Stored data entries
╭──
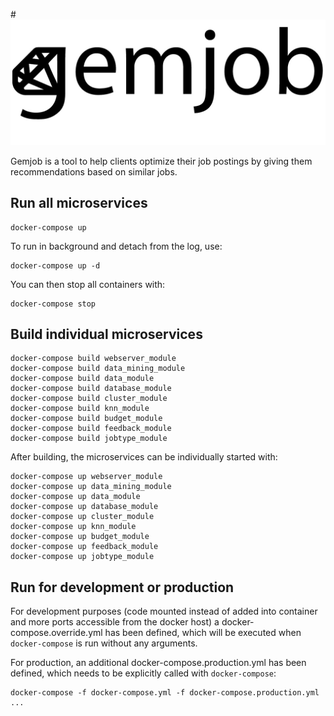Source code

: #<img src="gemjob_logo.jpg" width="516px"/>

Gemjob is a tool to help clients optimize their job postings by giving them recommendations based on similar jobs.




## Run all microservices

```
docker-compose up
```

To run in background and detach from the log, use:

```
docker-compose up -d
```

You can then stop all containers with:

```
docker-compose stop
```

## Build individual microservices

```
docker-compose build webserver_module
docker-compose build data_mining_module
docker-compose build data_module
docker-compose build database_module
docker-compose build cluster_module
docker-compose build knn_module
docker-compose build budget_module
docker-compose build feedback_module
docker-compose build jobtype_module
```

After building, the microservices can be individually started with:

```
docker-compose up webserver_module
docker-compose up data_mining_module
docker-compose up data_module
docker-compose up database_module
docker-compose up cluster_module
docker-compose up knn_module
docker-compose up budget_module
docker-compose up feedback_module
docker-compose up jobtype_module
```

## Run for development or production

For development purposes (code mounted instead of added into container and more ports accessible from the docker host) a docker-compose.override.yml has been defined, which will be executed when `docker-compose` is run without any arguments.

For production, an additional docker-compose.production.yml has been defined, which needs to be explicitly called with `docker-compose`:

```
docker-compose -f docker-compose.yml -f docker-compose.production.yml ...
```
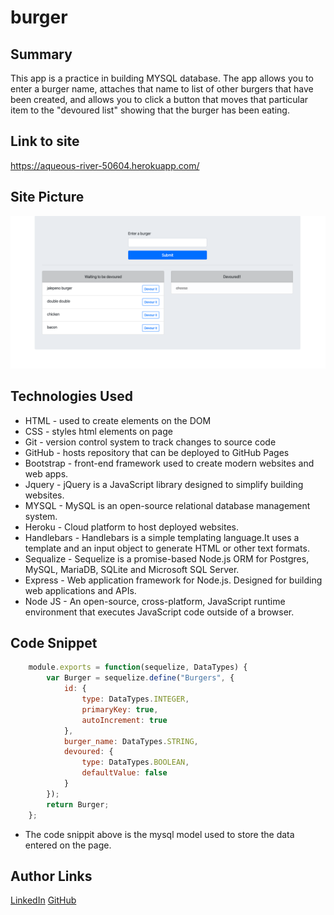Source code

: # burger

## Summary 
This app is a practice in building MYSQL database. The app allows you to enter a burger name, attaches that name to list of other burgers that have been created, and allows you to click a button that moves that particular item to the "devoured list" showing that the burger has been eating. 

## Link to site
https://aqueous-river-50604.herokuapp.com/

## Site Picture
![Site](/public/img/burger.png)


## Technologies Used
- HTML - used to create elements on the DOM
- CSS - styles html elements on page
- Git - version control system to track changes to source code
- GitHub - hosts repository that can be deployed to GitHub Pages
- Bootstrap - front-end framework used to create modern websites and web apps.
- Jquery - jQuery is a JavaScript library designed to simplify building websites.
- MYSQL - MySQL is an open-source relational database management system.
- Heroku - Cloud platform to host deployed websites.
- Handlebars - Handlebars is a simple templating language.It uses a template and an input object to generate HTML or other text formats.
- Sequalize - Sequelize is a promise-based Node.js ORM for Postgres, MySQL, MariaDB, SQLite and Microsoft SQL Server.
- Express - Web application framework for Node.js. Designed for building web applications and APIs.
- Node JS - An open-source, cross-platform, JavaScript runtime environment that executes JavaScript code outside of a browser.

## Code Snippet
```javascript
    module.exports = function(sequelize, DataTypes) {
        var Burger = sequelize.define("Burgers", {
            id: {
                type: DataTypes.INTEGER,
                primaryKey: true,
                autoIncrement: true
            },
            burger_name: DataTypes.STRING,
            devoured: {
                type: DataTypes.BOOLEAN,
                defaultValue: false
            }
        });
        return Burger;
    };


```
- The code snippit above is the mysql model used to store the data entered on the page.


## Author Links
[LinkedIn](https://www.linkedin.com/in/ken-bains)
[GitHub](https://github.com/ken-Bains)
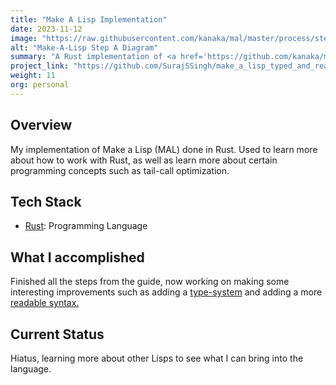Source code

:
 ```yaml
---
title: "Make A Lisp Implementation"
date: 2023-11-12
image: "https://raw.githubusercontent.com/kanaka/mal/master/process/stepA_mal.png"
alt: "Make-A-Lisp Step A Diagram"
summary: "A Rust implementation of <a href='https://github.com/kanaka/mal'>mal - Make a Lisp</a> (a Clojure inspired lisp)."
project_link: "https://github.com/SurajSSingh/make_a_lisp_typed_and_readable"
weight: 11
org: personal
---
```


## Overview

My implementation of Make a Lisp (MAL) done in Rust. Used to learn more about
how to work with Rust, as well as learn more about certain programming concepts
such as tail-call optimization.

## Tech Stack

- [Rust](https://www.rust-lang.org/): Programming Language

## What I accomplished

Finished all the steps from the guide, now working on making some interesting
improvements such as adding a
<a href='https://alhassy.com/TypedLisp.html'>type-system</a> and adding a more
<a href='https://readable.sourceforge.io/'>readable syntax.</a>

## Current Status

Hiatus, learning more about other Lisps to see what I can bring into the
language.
╰──
Brief
Scan the records above for the word "been". Copy each line that has it.

Exercise solution
For development purposes (code mounted instead of added into container and more ports accessible from the docker host) a docker-compose.override.yml has been defined, which will be executed when `docker-compose` is run without any arguments.
For production, an additional docker-compose.production.yml has been defined, which needs to be explicitly called with `docker-compose`:
This app is a practice in building MYSQL database. The app allows you to enter a burger name, attaches that name to list of other burgers that have been created, and allows you to click a button that moves that particular item to the "devoured list" showing that the burger has been eating. 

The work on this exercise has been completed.